Digital technologies now represent 4% of the world’s total carbon emissions and their energy consumption are increasing by 9% every year. Clearly, the notion that online activities are ‘greener alternatives’ is far from the truth. With the accelerated pace of going digital, organizations need to use technologies in a way that advances their business objectives without hurting the environment.
Here are five ways enterprises can attain both business and sustainability goals:
1. Know the facts
Measuring your company’s carbon footprint, understanding your company’s contribution to the present situation and then looking for opportunities to reduce your contribution are three important steps . Organizations can begin by measuring their website’s carbon footprint using tools such as the website carbon calculator.
2. Rethink data storage
With the rapidly rising global demand for storing, managing, and extracting insights from data, it is no secret that organizations are struggling with data overload.
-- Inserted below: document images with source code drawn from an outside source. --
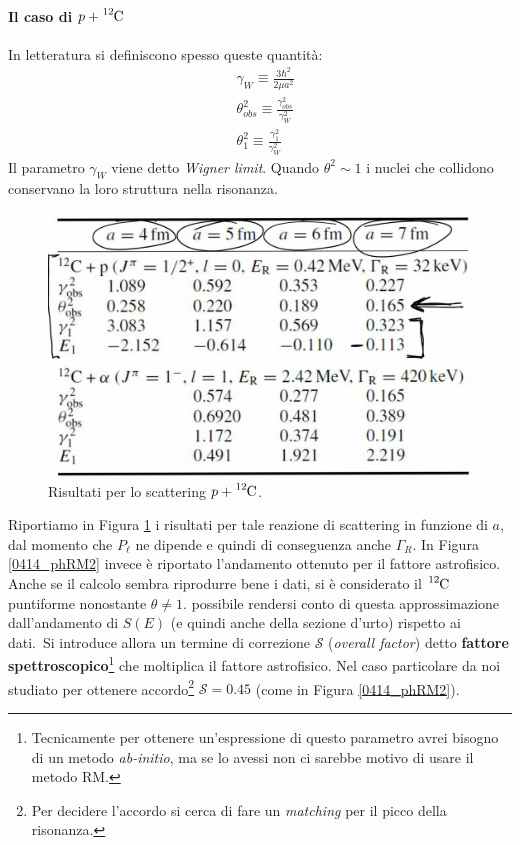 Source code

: \paragraph{Il caso di $p + \ce{^{12}C}$}
In letteratura si definiscono spesso queste quantità:
\begin{align*}
	&\gamma_W \equiv \frac{3\hbar^2}{2\mu a^2} \\
	&\theta_{obs}^2 \equiv \frac{\gamma^2_{obs}}{\gamma_W^2} \\
	&\theta_{1}^2 \equiv \frac{\gamma^2_{1}}{\gamma_W^2}
\end{align*}
Il parametro $\gamma_W$ viene detto \textit{Wigner limit}. Quando $\theta^2\sim 1$ i nuclei che collidono conservano la loro struttura nella risonanza.
\begin{figure}[!h]
	\centering
	\includegraphics[scale=0.3]{Immagini/0414_RM.png}
	\caption{Risultati per lo scattering $p + \ce{^{12}C}$.}
	\label{0414_phRM1}
\end{figure}
\noindent Riportiamo in Figura \ref{0414_phRM1} i risultati per tale reazione di scattering in funzione di $a$, dal momento che $P_\ell$ ne dipende e quindi di conseguenza anche $\Gamma_R$. In Figura \ref{0414_phRM2} invece è riportato l'andamento ottenuto per il fattore astrofisico. Anche se il calcolo sembra riprodurre bene i dati, si è considerato il $\ce{^{12}C}$ puntiforme nonostante $\theta\not = 1$.  possibile rendersi conto di questa approssimazione dall'andamento di $S(E)$ (e quindi anche della sezione d'urto) rispetto ai dati.\ Si introduce allora un termine di correzione $\mathcal{S}$ (\textit{overall factor}) detto \textbf{fattore spettroscopico}\footnote{Tecnicamente per ottenere un'espressione di questo parametro avrei bisogno di un metodo \textit{ab-initio}, ma se lo avessi non ci sarebbe motivo di usare il metodo RM.} che moltiplica il fattore astrofisico. Nel caso particolare da noi studiato per ottenere accordo\footnote{Per decidere l'accordo si cerca di fare un \textit{matching} per il picco della risonanza.} $\mathcal{S} = 0.45$ (come in Figura \ref{0414_phRM2}).
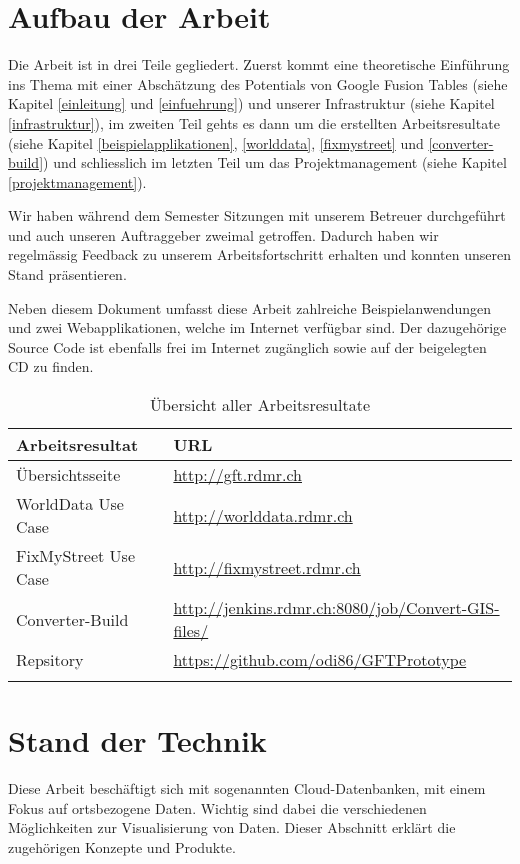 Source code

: \section{Aufbau der Arbeit}
Die Arbeit ist in drei Teile gegliedert. Zuerst kommt eine theoretische Einführung ins Thema mit einer Abschätzung des Potentials von Google Fusion Tables (siehe Kapitel \ref{einleitung} und \ref{einfuehrung}) und unserer Infrastruktur (siehe Kapitel \ref{infrastruktur}), im zweiten Teil gehts es dann um die erstellten Arbeitsresultate (siehe Kapitel \ref{beispielapplikationen}, \ref{worlddata}, \ref{fixmystreet} und \ref{converter-build}) und schliesslich im letzten Teil um das Projektmanagement (siehe Kapitel \ref{projektmanagement}).

Wir haben während dem Semester Sitzungen mit unserem Betreuer durchgeführt und auch unseren Auftraggeber zweimal getroffen. Dadurch haben wir regelmässig Feedback zu unserem Arbeitsfortschritt erhalten und konnten unseren Stand präsentieren.

Neben diesem Dokument umfasst diese Arbeit zahlreiche Beispielanwendungen und zwei Webapplikationen, welche im Internet verfügbar sind. Der dazugehörige Source Code ist ebenfalls frei im Internet zugänglich sowie auf der beigelegten CD zu finden.

\begin{longtable}{|l|l|}
\hline 
\textbf{Arbeitsresultat} & \textbf{URL} \\ 
\hline 
Übersichtsseite & \url{http://gft.rdmr.ch} \\ 
\hline 
WorldData Use Case & \url{http://worlddata.rdmr.ch} \\ 
\hline 
FixMyStreet Use Case & \url{http://fixmystreet.rdmr.ch} \\ 
\hline 
Converter-Build & \url{http://jenkins.rdmr.ch:8080/job/Convert-GIS-files/} \\ 
\hline 
Repsitory & \url{https://github.com/odi86/GFTPrototype} \\ 
\hline 
\caption{Übersicht aller Arbeitsresultate}
\label{arbeitsresultate}
\end{longtable} 

\section{Stand der Technik}
Diese Arbeit beschäftigt sich mit sogenannten \gls{Cloud}-Datenbanken, mit einem Fokus auf ortsbezogene Daten. Wichtig sind dabei die verschiedenen Möglichkeiten zur Visualisierung von Daten. Dieser Abschnitt erklärt die zugehörigen Konzepte und Produkte.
Organizations need to eliminate redundant, obsolete, and trivial (ROT) data. They must also create new data policies, which would define the nature and quantity of data to be collected, and its retention period. Such actions can be a. triple win, enabling the company to cut costs, reduce storage requirements, and scale back energy consumption.
3. Incorporate digital sustainability
We are currently in the ‘big pledge era’: a time when world governments and big corporations are boldly committing to radical reductions in their carbon footprint and overall environmental impact.
4. Adopt green software
Software engineers and developers must adopt more environmentally conscious approaches to design. The focus should be on partnerships and investments that promote software that aim at sustainable development. One such example is Microsoft’s Green Software Foundation, which supports sustainable app development.
5. Conduct regular energy audits
The infusion of AI in traditional,time-consuming audits, combined with publicly available data and proprietary information, can help companies better monitor their energy use. This in turn can enable leaders to identify real-time opportunities for improvement.